Task to complete: Make an exact copy of the entries below and leave any picture out of it.

Recorded data:
- Opening Delimiter -

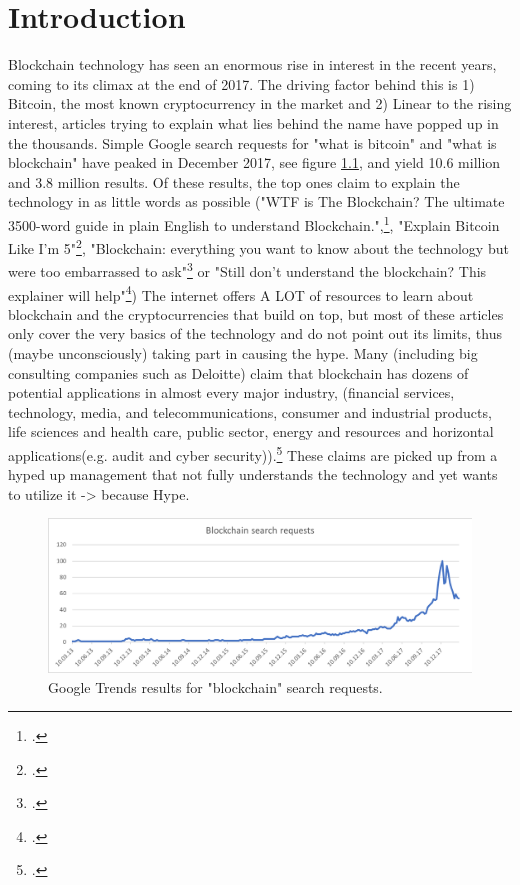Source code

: \chapter{Introduction}
\label{chapter:Intro}

Blockchain technology has seen an enormous rise in interest in the recent years, coming to its climax at the end of 2017. The driving factor behind this is 1) Bitcoin, the most known cryptocurrency in the market and 2) 
Linear to the rising interest, articles trying to explain what lies behind the name have popped up in the thousands. Simple Google search requests for "what is bitcoin" and "what is blockchain" have peaked in December 2017, see figure \ref{fig:SearchRequests}, and yield 10.6 million and 3.8 million results. Of these results, the top ones claim to explain the technology in as little words as possible ("WTF is The Blockchain?
The ultimate 3500-word guide in plain English to understand Blockchain.",\footcite{MamoriaWTFBlockchain2017}, "Explain Bitcoin Like I'm 5"\footcite{CustodioExplainBitcoinFive2013}, "Blockchain: everything you want to know about the technology but were too embarrassed to ask"\footcite{HeathmannBlockchaineverythingyou2018} or "Still don't understand the blockchain? This explainer will help"\footcite{LeighSinodStilldonunderstand2018}) The internet offers A LOT of resources to learn about blockchain and the cryptocurrencies that build on top, but most of these articles only cover the very basics of the technology and do not point out its limits, thus (maybe unconsciously) taking part in causing the hype. Many (including big consulting companies such as Deloitte) claim that blockchain has dozens of potential applications in almost every major industry, (financial services, technology, media, and telecommunications, consumer and industrial products, life sciences and health care, public sector, energy and resources and horizontal applications(e.g. audit and cyber security)).\footcite{SchatskybitcoinBlockchaincoming2015} These claims are picked up from a hyped up management that not fully understands the technology and yet wants to utilize it -> because Hype.

\begin{figure}
    \centering
    \includegraphics[width=\textwidth]{latex-vorlage_v1.5/graphics/BCRQ.png}
    \caption[Google Trends results for "blockchain" search requests.]{Google Trends results for "blockchain" search requests.\footnotemark}
    \label{fig:SearchRequests}
\end{figure}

- Closing Delimiter -

Solution for this exercise:
Source code

: \chapter{Introduction}
\label{chapter:Intro}

Blockchain technology has seen an enormous rise in interest in the recent years, coming to its climax at the end of 2017. The driving factor behind this is 1) Bitcoin, the most known cryptocurrency in the market and 2) 
Linear to the rising interest, articles trying to explain what lies behind the name have popped up in the thousands. Simple Google search requests for "what is bitcoin" and "what is blockchain" have peaked in December 2017, see figure \ref{fig:SearchRequests}, and yield 10.6 million and 3.8 million results. Of these results, the top ones claim to explain the technology in as little words as possible ("WTF is The Blockchain?
The ultimate 3500-word guide in plain English to understand Blockchain.",\footcite{MamoriaWTFBlockchain2017}, "Explain Bitcoin Like I'm 5"\footcite{CustodioExplainBitcoinFive2013}, "Blockchain: everything you want to know about the technology but were too embarrassed to ask"\footcite{HeathmannBlockchaineverythingyou2018} or "Still don't understand the blockchain? This explainer will help"\footcite{LeighSinodStilldonunderstand2018}) The internet offers A LOT of resources to learn about blockchain and the cryptocurrencies that build on top, but most of these articles only cover the very basics of the technology and do not point out its limits, thus (maybe unconsciously) taking part in causing the hype. Many (including big consulting companies such as Deloitte) claim that blockchain has dozens of potential applications in almost every major industry, (financial services, technology, media, and telecommunications, consumer and industrial products, life sciences and health care, public sector, energy and resources and horizontal applications(e.g. audit and cyber security)).\footcite{SchatskybitcoinBlockchaincoming2015} These claims are picked up from a hyped up management that not fully understands the technology and yet wants to utilize it -> because Hype.

\begin{figure}
    \centering
    \includegraphics[width=\textwidth]{latex-vorlage_v1.5/graphics/BCRQ.png}
    \caption[Google Trends results for "blockchain" search requests.]{Google Trends results for "blockchain" search requests.\footnotemark}
    \label{fig:SearchRequests}
\end{figure}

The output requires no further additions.